Come 2019, buying an under-construction flat will become cheaper. The Centre and the State governments are working to lower the Goods and Services Tax (GST) with some riders.
“Two options are on the table: The first option is levying 5 per cent without input tax credit (ITC) provided the builder establishes that he has purchased at least 80 per cent of material from a GST-registered supplier. The second option is 12 per cent with ITC,” a senior government official said.
If GST is lowered to 12 per cent, then the effective rate would be 8 per cent because of abatement on account of the cost of land.
The proposal will first be vetted by the Law Committee and the Fitment Committee before being placed before the next meeting of the GST Council, scheduled to be held next month, for a final decision.
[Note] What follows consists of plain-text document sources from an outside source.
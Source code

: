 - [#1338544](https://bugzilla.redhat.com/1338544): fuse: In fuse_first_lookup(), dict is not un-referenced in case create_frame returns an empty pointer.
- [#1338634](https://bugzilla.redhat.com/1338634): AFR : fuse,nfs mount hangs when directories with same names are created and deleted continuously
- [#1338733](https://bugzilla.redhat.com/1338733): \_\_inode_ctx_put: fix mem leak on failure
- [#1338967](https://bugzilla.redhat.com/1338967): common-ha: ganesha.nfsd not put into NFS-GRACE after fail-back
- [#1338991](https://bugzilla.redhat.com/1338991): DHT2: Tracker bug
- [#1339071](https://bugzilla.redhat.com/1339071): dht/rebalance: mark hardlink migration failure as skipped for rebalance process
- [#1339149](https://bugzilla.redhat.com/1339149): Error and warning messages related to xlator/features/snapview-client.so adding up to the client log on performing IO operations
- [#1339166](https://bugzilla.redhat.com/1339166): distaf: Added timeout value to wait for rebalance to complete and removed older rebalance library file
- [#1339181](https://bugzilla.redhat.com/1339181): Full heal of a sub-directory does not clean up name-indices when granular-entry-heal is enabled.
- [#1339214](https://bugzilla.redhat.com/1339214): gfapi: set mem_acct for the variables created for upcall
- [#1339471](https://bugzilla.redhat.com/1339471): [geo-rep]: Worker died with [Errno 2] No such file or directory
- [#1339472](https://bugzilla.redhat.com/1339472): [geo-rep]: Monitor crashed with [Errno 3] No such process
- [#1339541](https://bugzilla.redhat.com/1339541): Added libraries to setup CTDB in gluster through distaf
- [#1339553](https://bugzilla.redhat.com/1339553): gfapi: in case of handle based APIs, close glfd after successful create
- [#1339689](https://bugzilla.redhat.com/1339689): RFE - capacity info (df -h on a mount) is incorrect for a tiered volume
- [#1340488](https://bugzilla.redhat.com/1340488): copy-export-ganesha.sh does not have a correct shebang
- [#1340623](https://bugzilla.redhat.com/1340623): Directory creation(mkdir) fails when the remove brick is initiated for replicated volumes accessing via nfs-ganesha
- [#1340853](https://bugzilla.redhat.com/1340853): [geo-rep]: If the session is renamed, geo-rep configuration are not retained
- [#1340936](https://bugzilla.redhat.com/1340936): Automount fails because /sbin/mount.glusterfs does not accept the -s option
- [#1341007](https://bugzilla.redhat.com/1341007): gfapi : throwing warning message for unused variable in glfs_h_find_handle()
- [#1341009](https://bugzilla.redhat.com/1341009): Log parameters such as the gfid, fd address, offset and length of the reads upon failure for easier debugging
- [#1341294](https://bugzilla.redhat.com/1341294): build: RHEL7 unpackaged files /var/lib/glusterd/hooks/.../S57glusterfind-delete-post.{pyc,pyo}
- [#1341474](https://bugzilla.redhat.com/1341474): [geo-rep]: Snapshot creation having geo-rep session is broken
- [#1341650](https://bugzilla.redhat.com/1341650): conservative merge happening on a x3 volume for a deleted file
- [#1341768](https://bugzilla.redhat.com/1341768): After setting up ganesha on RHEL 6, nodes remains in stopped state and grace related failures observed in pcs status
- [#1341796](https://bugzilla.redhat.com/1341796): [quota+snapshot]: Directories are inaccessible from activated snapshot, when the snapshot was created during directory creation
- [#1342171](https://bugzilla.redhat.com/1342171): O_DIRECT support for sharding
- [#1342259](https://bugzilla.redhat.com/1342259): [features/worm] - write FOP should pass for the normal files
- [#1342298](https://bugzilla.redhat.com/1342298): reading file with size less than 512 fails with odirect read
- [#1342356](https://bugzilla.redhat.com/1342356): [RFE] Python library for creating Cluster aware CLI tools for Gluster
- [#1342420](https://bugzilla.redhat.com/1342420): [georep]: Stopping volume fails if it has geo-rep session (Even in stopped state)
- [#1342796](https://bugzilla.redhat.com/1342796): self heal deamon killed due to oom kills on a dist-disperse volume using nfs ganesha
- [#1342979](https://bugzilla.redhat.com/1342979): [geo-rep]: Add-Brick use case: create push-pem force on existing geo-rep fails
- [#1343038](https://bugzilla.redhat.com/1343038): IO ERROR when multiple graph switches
At present, the normal rate of GST for the real estate sector is 18 per cent. However, the effective rate of GST payable on purchase of under-construction or commercial properties from a builder involving transfer of property in land or undivided share of land to the buyer is 12 per cent with full ITC.
It means GST is payable at the rate of 18 per cent on two-third of the amount of the property, one-third of the amount deemed as the value of the land or the undivided share of land supplied to the buyer.
The government claims that after accounting for ITC, the tax burden comes down on the builder and he can pass it on to the buyer. At the same time, no GST is applicable on ready-to-move-in or completed property.
Housing projects in the affordable segment such as Jawaharlal Nehru National Urban Renewal Mission, Rajiv Awas Yojana, Pradhan Mantri Awas Yojana or any other housing scheme of a State government, attract a GST of 8 per cent. For such projects, after offsetting input tax credit, the builder or developer, in most cases, will not be required to pay GST in cash as he would have enough ITC in his books of accounts to pay the output GST.
The government is working on changes to make the real estate sector attractive again. “Under-construction projects are facing twin problems. On the one hand, NBFCs are not able to lend, and on the other, people are waiting for projects to be completed as then there will be no GST,” the official said.
Growth of real-estate sector has a multiplier effect. It helps in the growth of allied industries such as building/construction materials, besides providing direct and indirect employment.
Harpreet Singh, Partner in KPMG, said the lower rate on the condition of procuring certain minimum percentage from registered dealers is a good proposal. It intends to achieve twin benefits of further reducing the tax cost along with formalisation of the sector.
Shishir Baijal, Chairman and Managing Director at Knight Frank India, said: “We are hopeful that there will be a positive outcome in the next committee meeting in January. This remains a long-standing demand of the residential sector and continues to remain a deterrent for prospective property buyers.